Ein neuer Bericht des Universitätsspitals Zürich (USZ) weist auf eine Übermortalität von 68 bis 74 Todesfällen hin, basierend auf statistischen Berechnungen für den betreffenden Zeitraum. Die Klinik für Herzchirurgie stand unter der Leitung von Francesco Maisano und verzeichnete elf unerwartete Todesfälle sowie in 13 Fällen einen unsachgemäßen Einsatz von Medizinprodukten, wie das Spital mitteilte.
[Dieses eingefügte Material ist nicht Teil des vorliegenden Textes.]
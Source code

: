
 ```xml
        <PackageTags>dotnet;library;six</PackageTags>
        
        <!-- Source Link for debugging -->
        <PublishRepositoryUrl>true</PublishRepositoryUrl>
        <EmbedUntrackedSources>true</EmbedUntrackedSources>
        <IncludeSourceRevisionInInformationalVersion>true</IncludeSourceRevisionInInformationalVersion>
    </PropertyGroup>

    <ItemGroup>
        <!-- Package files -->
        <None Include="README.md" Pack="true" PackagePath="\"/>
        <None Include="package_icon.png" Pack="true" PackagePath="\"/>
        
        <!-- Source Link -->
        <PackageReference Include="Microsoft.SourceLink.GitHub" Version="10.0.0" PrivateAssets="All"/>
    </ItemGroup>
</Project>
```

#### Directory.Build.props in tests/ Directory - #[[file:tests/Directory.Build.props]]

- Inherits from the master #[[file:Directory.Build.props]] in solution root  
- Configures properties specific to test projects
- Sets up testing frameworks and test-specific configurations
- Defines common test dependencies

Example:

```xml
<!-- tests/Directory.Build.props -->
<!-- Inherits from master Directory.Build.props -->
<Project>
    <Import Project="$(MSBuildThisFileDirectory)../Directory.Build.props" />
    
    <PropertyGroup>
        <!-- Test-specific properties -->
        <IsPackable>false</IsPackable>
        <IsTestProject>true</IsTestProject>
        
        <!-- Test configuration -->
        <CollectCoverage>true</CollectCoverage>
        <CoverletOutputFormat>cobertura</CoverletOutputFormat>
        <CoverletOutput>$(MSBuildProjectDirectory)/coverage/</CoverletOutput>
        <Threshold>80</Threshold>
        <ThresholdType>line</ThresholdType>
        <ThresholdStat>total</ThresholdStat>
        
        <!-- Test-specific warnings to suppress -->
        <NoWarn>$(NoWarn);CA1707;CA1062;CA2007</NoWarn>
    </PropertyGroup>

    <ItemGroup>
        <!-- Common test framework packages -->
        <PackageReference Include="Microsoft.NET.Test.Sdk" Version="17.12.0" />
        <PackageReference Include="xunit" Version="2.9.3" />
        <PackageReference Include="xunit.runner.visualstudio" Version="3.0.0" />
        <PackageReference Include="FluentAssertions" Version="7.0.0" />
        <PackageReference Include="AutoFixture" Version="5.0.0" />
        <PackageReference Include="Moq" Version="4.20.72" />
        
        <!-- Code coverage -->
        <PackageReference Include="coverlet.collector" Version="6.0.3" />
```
Diese Vorfälle wurden der Staatsanwaltschaft gemeldet.
Laut Bericht resultierten die Probleme aus einer unzureichenden Führungskompetenz, Interessenskonflikten und mangelhafter Aufsicht durch die damalige Spitaldirektion. Drei Mitglieder des Spitalrats traten daraufhin zurück. Die Klinik hat unter neuer Leitung ihr Qualitätsniveau mittlerweile wiederhergestellt.
Im Frühling 2020 wurden Missstände in mehreren USZ-Kliniken bekannt, wobei die Herzchirurgie besonders im Fokus stand. Der damalige Klinikleiter Maisano soll Implantate einer Firma eingesetzt haben, an der er beteiligt war, ohne dies offenzulegen. Zudem soll er Operationsberichte manipuliert haben. Nach diesen Vorwürfen trennte sich das Spital im September 2020 von Maisano.